**What is being asked**
Return the line that contains "## Version 17 compatibility" plus every line after it to the end of the entries below, exactly as given, and stop there.

**Supplied material**
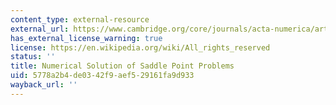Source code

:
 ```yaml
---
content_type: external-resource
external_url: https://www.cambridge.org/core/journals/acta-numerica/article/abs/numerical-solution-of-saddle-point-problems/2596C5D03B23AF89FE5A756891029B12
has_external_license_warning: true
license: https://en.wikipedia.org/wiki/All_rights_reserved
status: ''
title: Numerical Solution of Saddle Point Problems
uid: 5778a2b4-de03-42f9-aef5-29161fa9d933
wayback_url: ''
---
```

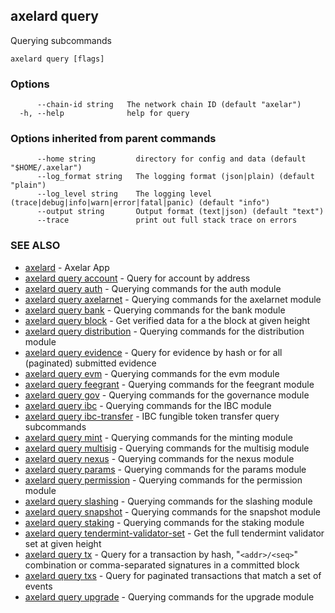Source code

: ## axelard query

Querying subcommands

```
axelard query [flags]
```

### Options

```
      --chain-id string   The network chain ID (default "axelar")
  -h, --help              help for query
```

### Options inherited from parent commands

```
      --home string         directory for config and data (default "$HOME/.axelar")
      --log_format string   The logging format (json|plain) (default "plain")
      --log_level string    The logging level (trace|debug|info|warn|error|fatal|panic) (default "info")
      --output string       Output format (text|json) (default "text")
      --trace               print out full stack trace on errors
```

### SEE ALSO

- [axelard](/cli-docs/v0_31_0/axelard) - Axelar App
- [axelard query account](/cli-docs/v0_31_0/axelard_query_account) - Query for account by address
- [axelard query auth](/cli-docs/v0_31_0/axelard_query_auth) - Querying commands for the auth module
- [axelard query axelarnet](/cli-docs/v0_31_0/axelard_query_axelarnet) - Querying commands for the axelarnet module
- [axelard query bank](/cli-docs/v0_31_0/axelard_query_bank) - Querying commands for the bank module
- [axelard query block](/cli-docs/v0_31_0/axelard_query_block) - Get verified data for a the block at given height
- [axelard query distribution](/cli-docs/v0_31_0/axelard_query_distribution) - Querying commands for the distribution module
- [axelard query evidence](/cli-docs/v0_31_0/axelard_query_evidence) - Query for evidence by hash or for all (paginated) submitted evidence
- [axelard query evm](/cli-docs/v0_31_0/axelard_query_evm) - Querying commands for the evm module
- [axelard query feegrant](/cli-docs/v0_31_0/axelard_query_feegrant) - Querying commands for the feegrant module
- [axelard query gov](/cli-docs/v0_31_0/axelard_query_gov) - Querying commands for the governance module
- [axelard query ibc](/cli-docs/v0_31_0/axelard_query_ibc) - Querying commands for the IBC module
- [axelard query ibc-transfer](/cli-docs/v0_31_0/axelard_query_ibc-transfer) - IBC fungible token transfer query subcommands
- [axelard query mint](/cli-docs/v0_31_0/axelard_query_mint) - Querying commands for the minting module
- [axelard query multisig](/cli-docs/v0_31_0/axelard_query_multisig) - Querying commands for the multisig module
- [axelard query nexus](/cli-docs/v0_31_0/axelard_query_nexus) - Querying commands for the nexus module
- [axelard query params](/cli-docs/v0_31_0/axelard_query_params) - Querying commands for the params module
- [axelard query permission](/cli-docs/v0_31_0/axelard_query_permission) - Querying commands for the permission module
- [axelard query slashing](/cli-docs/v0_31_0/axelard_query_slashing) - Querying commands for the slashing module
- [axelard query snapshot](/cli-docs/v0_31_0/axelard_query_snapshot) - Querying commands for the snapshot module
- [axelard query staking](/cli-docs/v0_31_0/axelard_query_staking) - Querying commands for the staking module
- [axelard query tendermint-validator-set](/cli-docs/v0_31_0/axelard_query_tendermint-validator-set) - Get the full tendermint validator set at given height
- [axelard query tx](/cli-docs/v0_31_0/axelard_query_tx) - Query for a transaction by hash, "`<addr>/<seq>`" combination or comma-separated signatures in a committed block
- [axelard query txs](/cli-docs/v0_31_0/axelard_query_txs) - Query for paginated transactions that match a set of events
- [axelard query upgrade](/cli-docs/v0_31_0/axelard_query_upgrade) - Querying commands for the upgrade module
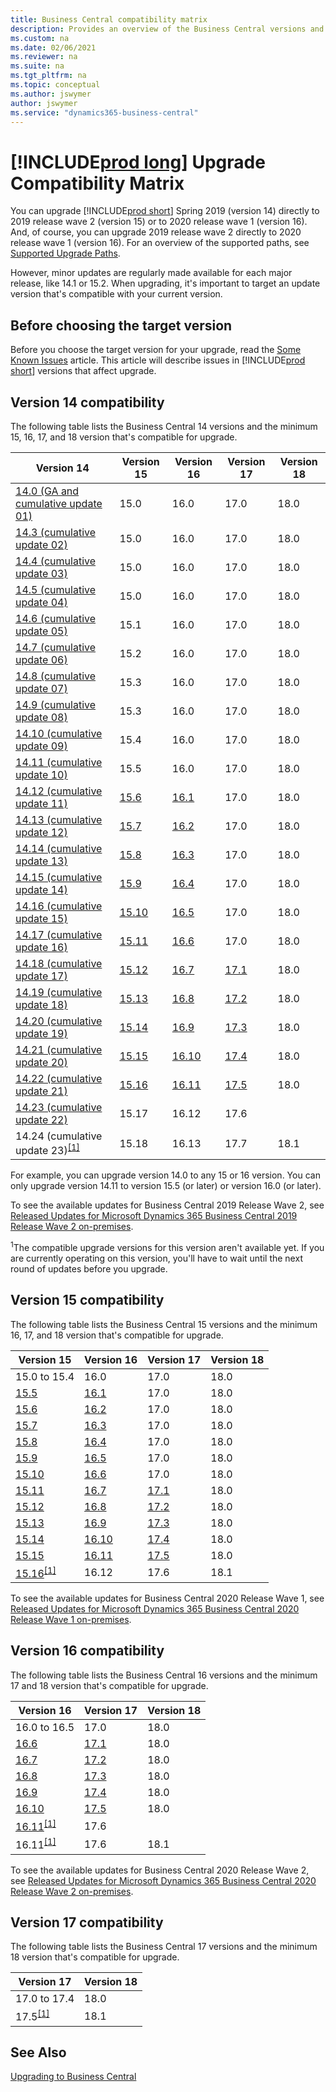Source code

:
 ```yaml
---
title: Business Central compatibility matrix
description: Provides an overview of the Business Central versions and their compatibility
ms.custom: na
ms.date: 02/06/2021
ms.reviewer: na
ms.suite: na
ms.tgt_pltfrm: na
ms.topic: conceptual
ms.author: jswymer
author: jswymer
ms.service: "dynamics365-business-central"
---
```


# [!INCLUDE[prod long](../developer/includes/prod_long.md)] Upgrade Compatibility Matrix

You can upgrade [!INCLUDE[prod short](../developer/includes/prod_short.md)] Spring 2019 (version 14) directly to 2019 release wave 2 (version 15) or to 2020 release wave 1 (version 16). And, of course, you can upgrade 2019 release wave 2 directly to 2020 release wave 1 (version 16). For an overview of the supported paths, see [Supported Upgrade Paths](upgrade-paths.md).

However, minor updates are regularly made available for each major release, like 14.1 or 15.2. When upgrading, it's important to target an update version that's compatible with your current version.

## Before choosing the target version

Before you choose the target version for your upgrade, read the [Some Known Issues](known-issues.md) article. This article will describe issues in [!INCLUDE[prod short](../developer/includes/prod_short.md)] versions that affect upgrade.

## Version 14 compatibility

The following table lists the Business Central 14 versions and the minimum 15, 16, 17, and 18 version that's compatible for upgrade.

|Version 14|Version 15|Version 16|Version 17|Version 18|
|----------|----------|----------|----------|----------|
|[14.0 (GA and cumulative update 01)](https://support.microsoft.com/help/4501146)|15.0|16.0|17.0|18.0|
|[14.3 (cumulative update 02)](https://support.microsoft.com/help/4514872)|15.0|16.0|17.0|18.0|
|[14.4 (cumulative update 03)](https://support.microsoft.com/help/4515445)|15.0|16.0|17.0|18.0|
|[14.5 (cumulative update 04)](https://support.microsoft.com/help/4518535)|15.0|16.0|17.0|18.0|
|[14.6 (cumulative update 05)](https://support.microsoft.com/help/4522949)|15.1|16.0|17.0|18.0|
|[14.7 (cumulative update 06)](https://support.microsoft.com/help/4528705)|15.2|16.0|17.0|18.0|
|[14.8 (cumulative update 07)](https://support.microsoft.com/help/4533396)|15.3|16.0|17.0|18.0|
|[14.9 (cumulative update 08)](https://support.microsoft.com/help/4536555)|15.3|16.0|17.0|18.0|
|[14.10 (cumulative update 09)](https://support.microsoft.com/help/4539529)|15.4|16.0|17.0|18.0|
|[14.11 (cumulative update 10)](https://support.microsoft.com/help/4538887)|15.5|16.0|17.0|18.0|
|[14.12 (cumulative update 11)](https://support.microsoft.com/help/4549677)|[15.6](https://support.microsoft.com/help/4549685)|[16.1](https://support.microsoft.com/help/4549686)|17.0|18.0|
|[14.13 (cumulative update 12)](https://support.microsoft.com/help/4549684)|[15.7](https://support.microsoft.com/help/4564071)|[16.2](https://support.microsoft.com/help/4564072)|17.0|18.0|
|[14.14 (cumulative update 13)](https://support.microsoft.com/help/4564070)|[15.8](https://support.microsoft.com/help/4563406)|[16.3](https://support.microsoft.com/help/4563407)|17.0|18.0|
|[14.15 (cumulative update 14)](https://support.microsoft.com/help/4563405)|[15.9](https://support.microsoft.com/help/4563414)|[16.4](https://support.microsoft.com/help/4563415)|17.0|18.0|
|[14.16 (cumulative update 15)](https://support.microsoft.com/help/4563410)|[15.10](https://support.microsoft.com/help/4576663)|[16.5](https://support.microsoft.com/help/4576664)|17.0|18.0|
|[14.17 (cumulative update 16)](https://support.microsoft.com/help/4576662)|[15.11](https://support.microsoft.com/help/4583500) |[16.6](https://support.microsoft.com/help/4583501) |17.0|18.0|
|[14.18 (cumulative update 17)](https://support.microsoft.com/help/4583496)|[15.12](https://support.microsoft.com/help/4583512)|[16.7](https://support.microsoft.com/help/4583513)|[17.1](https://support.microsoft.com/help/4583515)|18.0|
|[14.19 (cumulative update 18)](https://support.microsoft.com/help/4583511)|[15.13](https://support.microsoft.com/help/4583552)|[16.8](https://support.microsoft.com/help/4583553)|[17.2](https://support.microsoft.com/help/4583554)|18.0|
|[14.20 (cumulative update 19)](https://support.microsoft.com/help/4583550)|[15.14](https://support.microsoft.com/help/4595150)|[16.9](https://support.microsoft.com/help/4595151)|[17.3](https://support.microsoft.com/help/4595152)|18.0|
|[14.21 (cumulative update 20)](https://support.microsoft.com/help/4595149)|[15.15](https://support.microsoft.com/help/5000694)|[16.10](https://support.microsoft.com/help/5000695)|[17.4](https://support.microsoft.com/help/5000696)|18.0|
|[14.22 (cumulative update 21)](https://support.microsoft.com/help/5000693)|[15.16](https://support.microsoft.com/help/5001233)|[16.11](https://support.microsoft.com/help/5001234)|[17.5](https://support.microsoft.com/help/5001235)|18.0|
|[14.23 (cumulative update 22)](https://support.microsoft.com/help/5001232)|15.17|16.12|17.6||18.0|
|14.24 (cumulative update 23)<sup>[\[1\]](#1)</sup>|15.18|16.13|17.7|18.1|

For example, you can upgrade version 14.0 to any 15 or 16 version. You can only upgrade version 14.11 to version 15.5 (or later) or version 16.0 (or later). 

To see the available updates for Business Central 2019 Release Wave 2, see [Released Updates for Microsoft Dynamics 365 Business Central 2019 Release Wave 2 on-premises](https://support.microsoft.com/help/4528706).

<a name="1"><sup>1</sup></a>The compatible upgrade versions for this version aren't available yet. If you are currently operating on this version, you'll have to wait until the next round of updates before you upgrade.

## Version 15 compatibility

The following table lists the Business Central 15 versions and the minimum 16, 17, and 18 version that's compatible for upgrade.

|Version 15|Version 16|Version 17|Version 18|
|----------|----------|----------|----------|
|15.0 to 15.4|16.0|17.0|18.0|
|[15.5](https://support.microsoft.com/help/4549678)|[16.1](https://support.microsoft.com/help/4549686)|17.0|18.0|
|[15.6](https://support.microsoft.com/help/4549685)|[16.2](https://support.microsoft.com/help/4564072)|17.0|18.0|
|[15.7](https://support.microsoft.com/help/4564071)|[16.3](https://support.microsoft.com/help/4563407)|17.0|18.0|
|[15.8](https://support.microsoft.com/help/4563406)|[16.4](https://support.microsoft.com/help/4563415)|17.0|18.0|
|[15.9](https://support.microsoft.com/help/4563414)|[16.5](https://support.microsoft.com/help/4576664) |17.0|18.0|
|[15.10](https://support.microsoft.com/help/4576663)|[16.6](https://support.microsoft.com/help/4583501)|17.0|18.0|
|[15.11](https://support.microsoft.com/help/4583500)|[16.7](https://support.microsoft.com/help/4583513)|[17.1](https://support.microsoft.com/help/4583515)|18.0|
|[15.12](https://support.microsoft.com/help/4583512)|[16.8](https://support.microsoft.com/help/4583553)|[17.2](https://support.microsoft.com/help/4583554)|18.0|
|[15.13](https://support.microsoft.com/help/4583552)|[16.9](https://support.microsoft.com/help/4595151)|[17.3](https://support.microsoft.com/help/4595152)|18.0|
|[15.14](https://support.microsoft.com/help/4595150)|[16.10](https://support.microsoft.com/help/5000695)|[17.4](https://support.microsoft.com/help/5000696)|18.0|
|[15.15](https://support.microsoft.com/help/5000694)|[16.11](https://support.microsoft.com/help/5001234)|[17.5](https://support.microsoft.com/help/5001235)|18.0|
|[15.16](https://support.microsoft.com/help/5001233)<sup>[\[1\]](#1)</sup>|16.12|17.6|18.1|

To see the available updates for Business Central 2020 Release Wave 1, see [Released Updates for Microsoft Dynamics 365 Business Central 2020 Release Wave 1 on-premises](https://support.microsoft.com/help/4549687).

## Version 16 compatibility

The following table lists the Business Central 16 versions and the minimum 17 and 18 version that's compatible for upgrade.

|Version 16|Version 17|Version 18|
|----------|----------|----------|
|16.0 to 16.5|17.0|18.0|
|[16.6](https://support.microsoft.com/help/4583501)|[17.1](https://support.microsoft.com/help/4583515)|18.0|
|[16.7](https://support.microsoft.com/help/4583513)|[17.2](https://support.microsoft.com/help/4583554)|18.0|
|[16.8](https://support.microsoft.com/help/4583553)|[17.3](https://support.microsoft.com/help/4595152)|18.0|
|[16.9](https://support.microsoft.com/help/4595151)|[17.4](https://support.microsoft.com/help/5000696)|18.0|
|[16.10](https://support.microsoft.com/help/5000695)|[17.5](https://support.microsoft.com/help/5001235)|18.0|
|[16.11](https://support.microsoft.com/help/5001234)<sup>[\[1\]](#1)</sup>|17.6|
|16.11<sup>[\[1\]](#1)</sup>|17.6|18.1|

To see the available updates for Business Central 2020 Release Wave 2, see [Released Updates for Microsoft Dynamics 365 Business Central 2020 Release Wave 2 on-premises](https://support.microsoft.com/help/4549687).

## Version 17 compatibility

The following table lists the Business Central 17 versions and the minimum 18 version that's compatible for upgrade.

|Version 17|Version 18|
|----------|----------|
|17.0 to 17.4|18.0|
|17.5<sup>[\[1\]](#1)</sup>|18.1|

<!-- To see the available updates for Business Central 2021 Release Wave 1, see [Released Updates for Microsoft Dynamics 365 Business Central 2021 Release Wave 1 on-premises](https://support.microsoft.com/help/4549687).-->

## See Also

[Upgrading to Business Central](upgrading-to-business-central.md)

**Result of the exercise**
## Version 17 compatibility

The following table lists the Business Central 17 versions and the minimum 18 version that's compatible for upgrade.

|Version 17|Version 18|
|----------|----------|
|17.0 to 17.4|18.0|
|17.5<sup>[\[1\]](#1)</sup>|18.1|

<!-- To see the available updates for Business Central 2021 Release Wave 1, see [Released Updates for Microsoft Dynamics 365 Business Central 2021 Release Wave 1 on-premises](https://support.microsoft.com/help/4549687).-->

## See Also

[Upgrading to Business Central](upgrading-to-business-central.md)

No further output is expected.